Nosotros, en cambio, muchas veces miramos desde el cansancio, el prejuicio o la indiferencia. Vemos al que falla y lo etiquetamos; al que sufre y nos alejamos; al que se equivoca y lo señalamos. Pero Jesús nos invita a mirar como Él mira: con ternura, con paciencia y con misericordia. Ver con los ojos de Jesús es detenernos ante el necesitado, es interesarnos genuinamente por el otro, es amar sin condiciones.

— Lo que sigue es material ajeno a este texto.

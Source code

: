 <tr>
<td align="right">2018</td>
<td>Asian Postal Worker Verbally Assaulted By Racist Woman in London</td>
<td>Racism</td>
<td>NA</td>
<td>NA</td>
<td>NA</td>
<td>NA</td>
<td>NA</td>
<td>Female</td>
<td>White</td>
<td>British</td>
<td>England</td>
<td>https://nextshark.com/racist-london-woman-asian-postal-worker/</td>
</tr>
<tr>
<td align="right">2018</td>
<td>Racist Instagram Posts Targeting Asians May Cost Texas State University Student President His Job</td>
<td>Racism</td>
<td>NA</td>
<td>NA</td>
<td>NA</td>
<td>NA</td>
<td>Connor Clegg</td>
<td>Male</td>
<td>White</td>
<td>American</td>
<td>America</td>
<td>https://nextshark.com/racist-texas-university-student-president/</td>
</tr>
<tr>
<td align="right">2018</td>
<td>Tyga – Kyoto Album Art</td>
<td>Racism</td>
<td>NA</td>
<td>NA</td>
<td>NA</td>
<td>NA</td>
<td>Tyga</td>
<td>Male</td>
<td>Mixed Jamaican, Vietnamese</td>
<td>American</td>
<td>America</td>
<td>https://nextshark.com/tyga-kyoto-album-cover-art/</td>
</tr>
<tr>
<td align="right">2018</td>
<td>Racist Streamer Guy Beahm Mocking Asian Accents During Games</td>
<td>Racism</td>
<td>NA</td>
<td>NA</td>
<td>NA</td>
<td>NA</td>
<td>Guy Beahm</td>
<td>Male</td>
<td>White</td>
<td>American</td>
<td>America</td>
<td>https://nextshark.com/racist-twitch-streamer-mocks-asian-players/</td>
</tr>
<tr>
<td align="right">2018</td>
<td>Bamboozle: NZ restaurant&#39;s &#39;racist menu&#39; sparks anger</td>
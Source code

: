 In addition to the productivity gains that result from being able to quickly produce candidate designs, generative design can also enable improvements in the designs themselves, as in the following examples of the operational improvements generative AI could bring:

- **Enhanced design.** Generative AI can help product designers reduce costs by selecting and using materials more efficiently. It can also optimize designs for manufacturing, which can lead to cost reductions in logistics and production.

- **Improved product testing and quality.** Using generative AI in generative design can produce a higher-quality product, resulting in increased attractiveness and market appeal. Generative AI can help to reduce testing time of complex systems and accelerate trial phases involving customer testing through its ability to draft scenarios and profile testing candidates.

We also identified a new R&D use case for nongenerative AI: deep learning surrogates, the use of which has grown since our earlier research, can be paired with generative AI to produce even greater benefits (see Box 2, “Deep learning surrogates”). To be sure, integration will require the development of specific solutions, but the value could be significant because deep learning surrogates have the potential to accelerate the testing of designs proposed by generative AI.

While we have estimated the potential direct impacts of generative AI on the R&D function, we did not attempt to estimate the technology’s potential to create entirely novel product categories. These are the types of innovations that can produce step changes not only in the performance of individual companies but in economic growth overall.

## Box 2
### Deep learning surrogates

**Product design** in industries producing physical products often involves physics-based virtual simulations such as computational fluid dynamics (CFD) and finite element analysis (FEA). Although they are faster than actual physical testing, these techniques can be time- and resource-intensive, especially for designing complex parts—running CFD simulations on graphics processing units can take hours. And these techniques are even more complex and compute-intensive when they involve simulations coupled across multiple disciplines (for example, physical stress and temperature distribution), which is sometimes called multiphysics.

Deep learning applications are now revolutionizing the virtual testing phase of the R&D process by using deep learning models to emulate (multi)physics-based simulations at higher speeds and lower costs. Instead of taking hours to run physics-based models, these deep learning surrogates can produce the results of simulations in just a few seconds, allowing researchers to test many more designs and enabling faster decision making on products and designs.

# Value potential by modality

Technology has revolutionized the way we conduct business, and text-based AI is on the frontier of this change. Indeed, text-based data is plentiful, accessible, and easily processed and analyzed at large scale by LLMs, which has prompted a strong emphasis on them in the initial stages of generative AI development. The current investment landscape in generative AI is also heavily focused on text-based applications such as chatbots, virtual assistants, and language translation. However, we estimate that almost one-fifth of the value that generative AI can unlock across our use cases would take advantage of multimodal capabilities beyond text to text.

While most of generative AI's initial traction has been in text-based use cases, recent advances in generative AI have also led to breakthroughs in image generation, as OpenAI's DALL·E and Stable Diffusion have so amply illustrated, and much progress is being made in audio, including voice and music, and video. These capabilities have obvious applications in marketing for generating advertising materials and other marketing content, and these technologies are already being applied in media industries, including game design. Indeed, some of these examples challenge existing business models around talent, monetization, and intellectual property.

Cuando Jesús vio a Pedro, vio un pescador impulsivo, sí, pero también un líder valiente. Cuando vio a la mujer samaritana, vio su sed de amor y no su pasado. Cuando vio al ladrón en la cruz, no vio su delito, sino su fe. Jesús veía siempre el potencial, lo que podía llegar a ser una vida tocada por el poder de Dios.
Hoy, el Señor nos llama a pedirle que transforme nuestra mirada. Que podamos ver a nuestros hijos, a nuestro cónyuge, a nuestros compañeros, a los hermanos de la iglesia y a los que nos rodean con los ojos de Cristo. Que no nos quedemos en lo visible, sino que aprendamos a discernir lo invisible, la necesidad, el dolor, la esperanza que hay detrás de cada persona.

Pídele al Espíritu Santo que te ayude a mirar como Jesús mira. Que cada vez que te encuentres con alguien, puedas ver su valor, su historia y su propósito. No olvides que cuando cambias tu mirada, cambia también tu manera de amar, servir y responder a las personas.